Factors associated with treatment failure after discharge in inpatients with schizophrenia spectrum disorders: A retrospective observational study.
Yoshitaka Saito, Hiroyuki Muraoka, Takayuki Yokoyama, Katsuichiro Shimizu, Yukihiro Tanno, Nagomi Kida, Taiyo Nishikawa, Shin Miyake, Yukio Kenmotsu, Kosei Kamimura, Hirohito Kato, Yuka Noguchi, Seita Tsuchida, Ryutaro Suzuki, Yuki Yoshimura
Abstract
Open AccessAim: Schizophrenia spectrum disorders are among the most serious mental illnesses that cause social dysfunction. Patients with schizophrenia spectrum disorders are prone to recurrence, and those who require hospitalization are at a high risk; hence, preventing treatment failure after discharge is essential. Therefore, we conducted a retrospective study to identify the factors associated with treatment failure after discharge in patients with schizophrenia spectrum disorders who received psychiatric inpatient treatment.
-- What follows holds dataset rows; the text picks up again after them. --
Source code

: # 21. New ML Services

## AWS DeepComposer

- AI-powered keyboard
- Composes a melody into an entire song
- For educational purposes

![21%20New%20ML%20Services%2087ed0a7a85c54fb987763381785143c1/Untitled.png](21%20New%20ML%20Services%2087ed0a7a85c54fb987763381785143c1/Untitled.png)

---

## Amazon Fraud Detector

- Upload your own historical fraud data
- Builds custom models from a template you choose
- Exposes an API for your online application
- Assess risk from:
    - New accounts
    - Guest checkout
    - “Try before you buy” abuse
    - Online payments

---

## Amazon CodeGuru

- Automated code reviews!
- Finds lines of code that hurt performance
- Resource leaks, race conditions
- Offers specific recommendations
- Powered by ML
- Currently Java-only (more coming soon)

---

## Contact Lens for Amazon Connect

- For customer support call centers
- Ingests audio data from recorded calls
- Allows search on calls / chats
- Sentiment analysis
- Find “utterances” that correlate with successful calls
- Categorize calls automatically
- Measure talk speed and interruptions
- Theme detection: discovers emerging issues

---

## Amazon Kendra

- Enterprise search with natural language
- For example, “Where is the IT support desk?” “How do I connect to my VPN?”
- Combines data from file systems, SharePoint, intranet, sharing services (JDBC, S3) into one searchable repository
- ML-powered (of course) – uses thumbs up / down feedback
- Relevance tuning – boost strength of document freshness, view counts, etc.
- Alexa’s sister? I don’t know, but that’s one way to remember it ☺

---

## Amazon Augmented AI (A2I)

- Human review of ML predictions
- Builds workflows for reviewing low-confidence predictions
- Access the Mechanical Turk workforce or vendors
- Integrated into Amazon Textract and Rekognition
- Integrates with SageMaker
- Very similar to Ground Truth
Methods: This study included 859 patients diagnosed with schizophrenia spectrum and other psychotic disorders who were hospitalized at the Department of Psychiatry in Kitasato University Hospital and Kitasato University East Hospital from January 1, 2014, to December 31, 2021. Treatment failure was defined as discontinuation of outpatient care, psychiatric hospitalization, or death within 1 year after discharge. Results: Of the 859 patients, 201 (23.4%) experienced treatment failure. Treatment failure rate was 29.0% in patients undergoing antipsychotic polypharmacy, significantly higher than that in patients who were not. Additionally, treatment failure was 20.8% in patients who had a trial overnight stay at home during hospitalization, significantly lower than that in patients who did not. Conclusion: Antipsychotic polypharmacy at discharge was associated with treatment failure in patients with schizophrenia spectrum disorders. Additionally, trial overnight stays at home during hospitalization potentially contributed to preventing treatment failure. Therefore, preventing treatment failure in patients with schizophrenia spectrum disorder requires optimizing pharmacotherapy and implementing social and environmental adjustments, focusing on the post-discharge period.